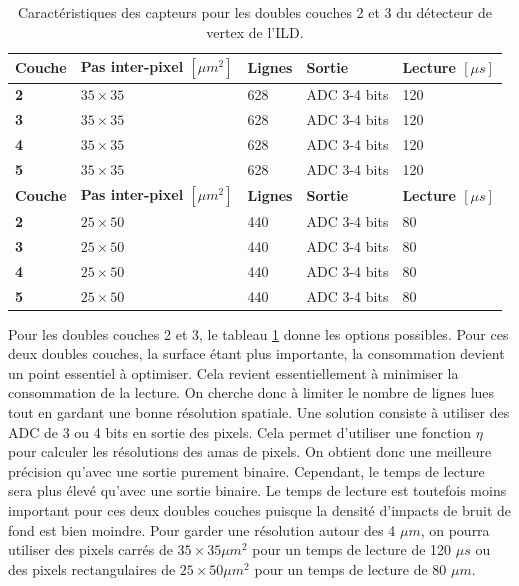   \begin{table}[h]
  \centering
  \begin{tabular}{|l|l|l|l|l|}
  \hline
  \textbf{Couche} & \textbf{Pas inter-pixel $[\mu m^2]$}  & \textbf{Lignes} & \textbf{Sortie} & \textbf{Lecture $[\mu s]$} \\ \hline
  \textbf{2}      & $35 \times 35$                       & 628             & ADC 3-4 bits    & 120                        \\ \hline
  \textbf{3}      & $35 \times 35$                       & 628             & ADC 3-4 bits    & 120                        \\ \hline
  \textbf{4}      & $35 \times 35$                       & 628             & ADC 3-4 bits    & 120                        \\ \hline
  \textbf{5}      & $35 \times 35$                       & 628             & ADC 3-4 bits    & 120                        \\ \hline
  \textbf{Couche} & \textbf{Pas inter-pixel $[\mu m^2]$} & \textbf{Lignes} & \textbf{Sortie} & \textbf{Lecture $[\mu s]$} \\ \hline
  \textbf{2}      & $25 \times 50$                       & 440             & ADC 3-4 bits    & 80                         \\ \hline
  \textbf{3}      & $25 \times 50$                       & 440             & ADC 3-4 bits    & 80                         \\ \hline
  \textbf{4}      & $25 \times 50$                       & 440             & ADC 3-4 bits    & 80                         \\ \hline
  \textbf{5}      & $25 \times 50$                       & 440             & ADC 3-4 bits    & 80                         \\ \hline
  \end{tabular}
  \caption{Caract\'eristiques des capteurs pour les doubles couches 2 et 3 du d\'etecteur de vertex de l'ILD.}
  \label{tab:L2_L5_prop}
  \end{table}
  
  \medskip
  
  Pour les doubles couches 2 et 3, le tableau \ref{tab:L2_L5_prop} donne les options possibles. Pour ces deux doubles couches, la surface \'etant plus importante, la consommation devient un point essentiel \`a optimiser. Cela revient essentiellement à minimiser la consommation de la lecture. On cherche donc \`a limiter le nombre de lignes lues tout en gardant une bonne r\'esolution spatiale. Une solution consiste \`a utiliser des ADC de 3 ou 4 bits en sortie des pixels. Cela permet d'utiliser une fonction $\eta$ pour calculer les r\'esolutions des amas de pixels. On obtient donc une meilleure pr\'ecision qu'avec une sortie purement binaire. Cependant, le temps de lecture sera plus \'elev\'e qu'avec une sortie binaire. Le temps de lecture est toutefois moins important pour ces deux doubles couches puisque la densit\'e d'impacts de bruit de fond est bien moindre. Pour garder une r\'esolution autour des 4 $\mu m$, on pourra utiliser des pixels carr\'es de $35 \times 35 \mu m^2$ pour un temps de lecture de 120 $\mu s$ ou des pixels rectangulaires de $25 \times 50 \mu m^2$ pour un temps de lecture de 80 $\mu m$.
  
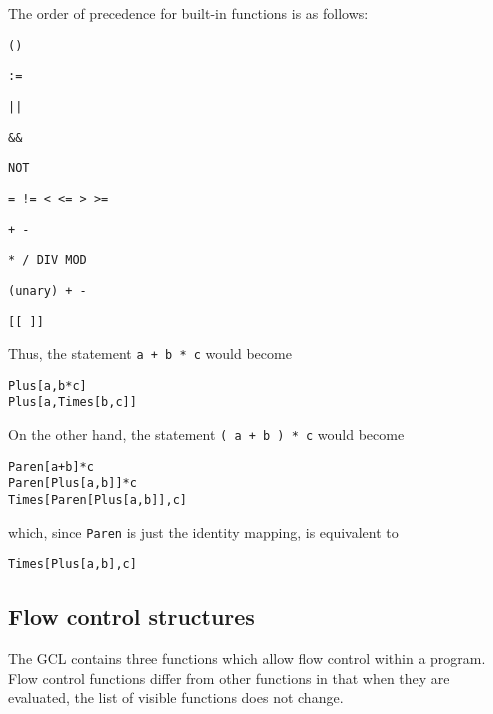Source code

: The order of precedence for built-in functions is as follows:
\bd
\item
\verb+()+
\item
\verb+:=+
\item
\verb+||+
\item
\verb+&&+
\item
\verb+NOT+
\item
\verb+= != < <= > >=+
\item
\verb&+ -&
\item
\verb+* / DIV MOD+
\item
\verb&(unary) + -&
\item
\verb+[[ ]]+
\ed

Thus, the statement \verb&a + b * c& would become 
\begin{verbatim}
Plus[a,b*c]
Plus[a,Times[b,c]]
\end{verbatim}

\noindent
On the other hand, the statement \verb&( a + b ) * c& would become 
\begin{verbatim}
Paren[a+b]*c
Paren[Plus[a,b]]*c
Times[Paren[Plus[a,b]],c]
\end{verbatim}

\noindent
which, since \verb+Paren+ is just the identity mapping, is equivalent to
\begin{verbatim}
Times[Plus[a,b],c]
\end{verbatim}

\medskip

\subsection{Flow control structures}

The GCL contains three functions which allow flow control within a
program.  Flow control functions differ from other functions in that
when they are evaluated, the list of visible functions does not
change.

\medskip

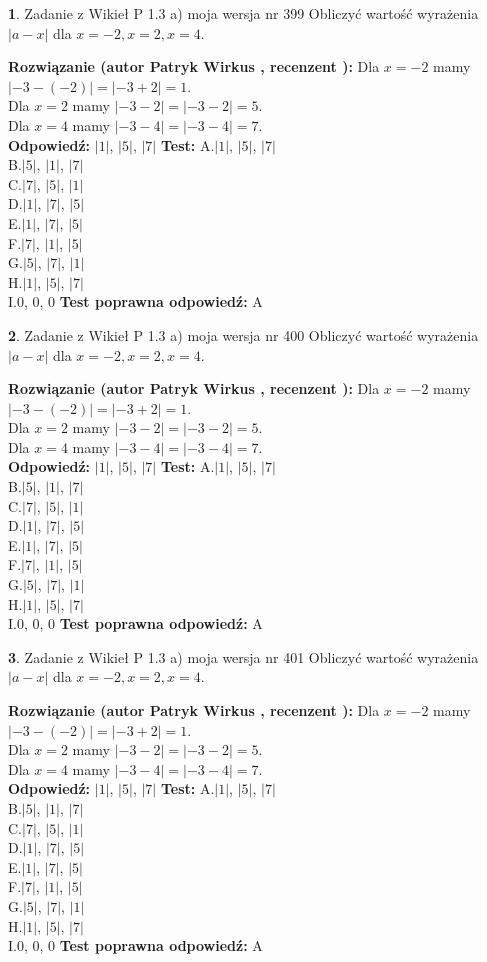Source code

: \documentclass[12pt, a4paper]{article}
\theoremstyle{definition} %
\newtheorem{zad}{}
\newcommand{\zadStart}[1]{\begin{zad}#1\newline}
\newcommand{\zadStop}{\end{zad}}
\newcommand{\rozwStart}[2]{\noindent \textbf{Rozwiązanie (autor #1 , recenzent #2): }\newline}
\newcommand{\rozwStop}{\newline}
\newcommand{\odpStart}{\noindent \textbf{Odpowiedź:}\newline}
\newcommand{\odpStop}{\newline}
\newcommand{\testStart}{\noindent \textbf{Test:}\newline}
\newcommand{\testStop}{\newline}
\newcommand{\kluczStart}{\noindent \textbf{Test poprawna odpowiedź:}\newline}
\newcommand{\kluczStop}{\newline}
\begin{document}
\zadStart{Zadanie z Wikieł P 1.3 a) moja wersja nr 399}
Obliczyć wartość wyrażenia $|a - x|$ dla $x=-2,x=2,x=4$.
\zadStop
\rozwStart{Patryk Wirkus}{}
Dla $x = -2$ mamy $|-3 - (-2)| = |-3 + 2| = 1$.\\
Dla $x = 2$ mamy $|-3 - 2| = |-3 - 2| = 5$.\\
Dla $x = 4$ mamy $|-3 - 4| = |-3 - 4| = 7$.\\
\rozwStop
\odpStart
$|1|$, $|5|$, $|7|$
\odpStop
\testStart
A.$|1|$, $|5|$, $|7|$\\
B.$|5|$, $|1|$, $|7|$\\
C.$|7|$, $|5|$, $|1|$\\
D.$|1|$, $|7|$, $|5|$\\
E.$|1|$, $|7|$, $|5|$\\
F.$|7|$, $|1|$, $|5|$\\
G.$|5|$, $|7|$, $|1|$\\
H.$|1|$, $|5|$, $|7|$\\
I.$0$, $0$, $0$
\testStop
\kluczStart
A
\kluczStop



\zadStart{Zadanie z Wikieł P 1.3 a) moja wersja nr 400}
Obliczyć wartość wyrażenia $|a - x|$ dla $x=-2,x=2,x=4$.
\zadStop
\rozwStart{Patryk Wirkus}{}
Dla $x = -2$ mamy $|-3 - (-2)| = |-3 + 2| = 1$.\\
Dla $x = 2$ mamy $|-3 - 2| = |-3 - 2| = 5$.\\
Dla $x = 4$ mamy $|-3 - 4| = |-3 - 4| = 7$.\\
\rozwStop
\odpStart
$|1|$, $|5|$, $|7|$
\odpStop
\testStart
A.$|1|$, $|5|$, $|7|$\\
B.$|5|$, $|1|$, $|7|$\\
C.$|7|$, $|5|$, $|1|$\\
D.$|1|$, $|7|$, $|5|$\\
E.$|1|$, $|7|$, $|5|$\\
F.$|7|$, $|1|$, $|5|$\\
G.$|5|$, $|7|$, $|1|$\\
H.$|1|$, $|5|$, $|7|$\\
I.$0$, $0$, $0$
\testStop
\kluczStart
A
\kluczStop



\zadStart{Zadanie z Wikieł P 1.3 a) moja wersja nr 401}
Obliczyć wartość wyrażenia $|a - x|$ dla $x=-2,x=2,x=4$.
\zadStop
\rozwStart{Patryk Wirkus}{}
Dla $x = -2$ mamy $|-3 - (-2)| = |-3 + 2| = 1$.\\
Dla $x = 2$ mamy $|-3 - 2| = |-3 - 2| = 5$.\\
Dla $x = 4$ mamy $|-3 - 4| = |-3 - 4| = 7$.\\
\rozwStop
\odpStart
$|1|$, $|5|$, $|7|$
\odpStop
\testStart
A.$|1|$, $|5|$, $|7|$\\
B.$|5|$, $|1|$, $|7|$\\
C.$|7|$, $|5|$, $|1|$\\
D.$|1|$, $|7|$, $|5|$\\
E.$|1|$, $|7|$, $|5|$\\
F.$|7|$, $|1|$, $|5|$\\
G.$|5|$, $|7|$, $|1|$\\
H.$|1|$, $|5|$, $|7|$\\
I.$0$, $0$, $0$
\testStop
\kluczStart
A
\kluczStop
\end{document}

→ **Task objective**
Using the material above, copy every line in which the string "newline" occurs.

→ **Exercise answer**
\newcommand{\zadStart}[1]{\begin{zad}#1\newline}
\newcommand{\rozwStart}[2]{\noindent \textbf{Rozwiązanie (autor #1 , recenzent #2): }\newline}
\newcommand{\rozwStop}{\newline}
\newcommand{\odpStart}{\noindent \textbf{Odpowiedź:}\newline}
\newcommand{\odpStop}{\newline}
\newcommand{\testStart}{\noindent \textbf{Test:}\newline}
\newcommand{\testStop}{\newline}
\newcommand{\kluczStart}{\noindent \textbf{Test poprawna odpowiedź:}\newline}
\newcommand{\kluczStop}{\newline}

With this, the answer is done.